As Asia gets more focus, US arms pacts in Middle East remain strong

The White House is placing more emphasis on the Asia-Pacific region, officials and analysts say, because it believes that region will play a major role in the course of 21st century.

That shift will include moving some military forces and platforms out of the Middle East and into the vast Asia-Pacific region. And, as a string of recent actions show, the White House also has been quietly arming America’s allies there as a check on China’s military power.

Washington and Taiwan agreed to the biggest arms package in 2010, at $2.7 billion. Australia was next with a $1.3 billion pact, followed by South Korea at $640 million. Singapore and Washington agreed to $530 million in arms transactions.
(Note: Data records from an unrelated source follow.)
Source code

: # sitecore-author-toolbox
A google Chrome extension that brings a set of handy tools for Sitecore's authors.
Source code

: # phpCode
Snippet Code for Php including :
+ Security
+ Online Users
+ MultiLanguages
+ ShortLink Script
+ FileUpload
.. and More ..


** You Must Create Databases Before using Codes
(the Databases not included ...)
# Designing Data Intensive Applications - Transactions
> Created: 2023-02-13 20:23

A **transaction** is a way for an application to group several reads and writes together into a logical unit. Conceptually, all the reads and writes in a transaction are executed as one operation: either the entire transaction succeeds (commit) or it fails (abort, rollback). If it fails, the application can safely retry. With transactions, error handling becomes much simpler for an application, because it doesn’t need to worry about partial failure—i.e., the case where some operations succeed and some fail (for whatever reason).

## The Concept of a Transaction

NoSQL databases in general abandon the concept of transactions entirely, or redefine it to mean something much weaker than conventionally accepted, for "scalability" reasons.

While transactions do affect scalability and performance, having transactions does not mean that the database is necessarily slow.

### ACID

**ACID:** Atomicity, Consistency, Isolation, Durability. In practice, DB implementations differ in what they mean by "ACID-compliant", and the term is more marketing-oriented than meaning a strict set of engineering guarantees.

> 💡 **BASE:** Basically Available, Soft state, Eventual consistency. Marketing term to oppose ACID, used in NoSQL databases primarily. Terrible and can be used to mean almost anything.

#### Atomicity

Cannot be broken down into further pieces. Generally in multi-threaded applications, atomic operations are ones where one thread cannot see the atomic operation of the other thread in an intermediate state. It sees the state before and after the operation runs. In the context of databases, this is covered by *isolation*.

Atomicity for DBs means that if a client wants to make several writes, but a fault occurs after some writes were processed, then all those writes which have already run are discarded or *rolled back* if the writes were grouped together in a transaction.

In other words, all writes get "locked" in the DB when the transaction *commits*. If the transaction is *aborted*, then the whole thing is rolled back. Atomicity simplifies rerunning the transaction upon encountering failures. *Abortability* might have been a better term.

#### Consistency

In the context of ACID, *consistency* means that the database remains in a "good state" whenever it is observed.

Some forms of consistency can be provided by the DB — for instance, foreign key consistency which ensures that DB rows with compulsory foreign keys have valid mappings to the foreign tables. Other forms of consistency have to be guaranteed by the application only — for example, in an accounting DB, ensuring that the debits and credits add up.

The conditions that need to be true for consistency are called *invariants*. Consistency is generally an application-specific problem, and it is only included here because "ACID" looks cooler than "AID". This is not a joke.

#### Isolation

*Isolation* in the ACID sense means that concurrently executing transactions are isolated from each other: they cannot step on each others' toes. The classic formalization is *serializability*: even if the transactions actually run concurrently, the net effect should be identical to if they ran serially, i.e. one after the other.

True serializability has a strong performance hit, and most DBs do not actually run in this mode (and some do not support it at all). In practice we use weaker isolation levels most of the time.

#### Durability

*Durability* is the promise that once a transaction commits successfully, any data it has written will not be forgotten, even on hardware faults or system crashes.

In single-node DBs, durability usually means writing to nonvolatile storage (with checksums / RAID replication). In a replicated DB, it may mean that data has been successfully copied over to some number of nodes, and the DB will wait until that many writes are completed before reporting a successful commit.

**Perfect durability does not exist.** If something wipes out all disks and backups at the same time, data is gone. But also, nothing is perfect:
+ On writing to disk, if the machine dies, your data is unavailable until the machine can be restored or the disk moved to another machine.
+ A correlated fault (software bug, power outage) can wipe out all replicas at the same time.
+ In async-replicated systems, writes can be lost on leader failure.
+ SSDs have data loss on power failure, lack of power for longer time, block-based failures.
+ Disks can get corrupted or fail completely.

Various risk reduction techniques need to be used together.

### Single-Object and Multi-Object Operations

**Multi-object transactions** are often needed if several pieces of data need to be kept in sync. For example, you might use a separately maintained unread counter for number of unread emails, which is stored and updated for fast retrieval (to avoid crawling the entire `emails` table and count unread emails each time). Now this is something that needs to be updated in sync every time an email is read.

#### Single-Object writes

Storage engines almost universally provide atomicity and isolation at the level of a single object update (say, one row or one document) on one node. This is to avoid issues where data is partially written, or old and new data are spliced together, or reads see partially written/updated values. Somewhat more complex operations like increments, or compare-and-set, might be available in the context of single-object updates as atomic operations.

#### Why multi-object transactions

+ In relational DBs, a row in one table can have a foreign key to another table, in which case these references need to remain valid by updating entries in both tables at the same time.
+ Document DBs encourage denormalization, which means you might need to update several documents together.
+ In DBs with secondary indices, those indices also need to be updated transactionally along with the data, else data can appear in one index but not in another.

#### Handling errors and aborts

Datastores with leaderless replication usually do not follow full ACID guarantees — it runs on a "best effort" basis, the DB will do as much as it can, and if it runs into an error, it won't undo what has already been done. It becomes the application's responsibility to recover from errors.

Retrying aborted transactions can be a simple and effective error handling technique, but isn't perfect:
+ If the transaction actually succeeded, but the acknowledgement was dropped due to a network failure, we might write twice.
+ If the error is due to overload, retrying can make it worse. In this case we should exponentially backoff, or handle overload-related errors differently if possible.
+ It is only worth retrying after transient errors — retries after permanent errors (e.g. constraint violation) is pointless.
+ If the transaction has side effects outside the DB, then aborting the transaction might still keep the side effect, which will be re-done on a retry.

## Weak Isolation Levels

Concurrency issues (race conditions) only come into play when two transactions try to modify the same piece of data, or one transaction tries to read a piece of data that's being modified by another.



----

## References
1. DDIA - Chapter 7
The Asia category includes Pakistan, which got a $470 million arms package in 2010. But Pakistan is closely tied to the U.S. fight against the Taliban and al Qaeda, which is typically considered a Middle East issue.

In that volatile region, Egypt, then led by Hosni Mubarak, agreed to buy $1.8 billion from Washington. Saudi Arabia got a $1.5 billion package, with Israel and Iraq next with $1.1 billion and $840 million, respectively. Jordan was next at $650 million.

The figures for Saudi Arabia and Israel underline the administration’s concerns about Iran’s nuclear weapons ambition.

The CRS data shows the weapons Washington actually delivered to allies in 2010 is about evenly divided between the Middle East and Asia.

Saudi Arabia received $1.2 billion in weapons, the lone nation to top the billion-dollar mark.

Egypt was second with $830 million, and Pakistan got $690 million, according to CRS. Taiwan received $660 million, with Israel and South Korea each receiving $640 million worth of arms.

Australia and Japan got a combined $1 billion, and the United Arab Emirates received $440 million.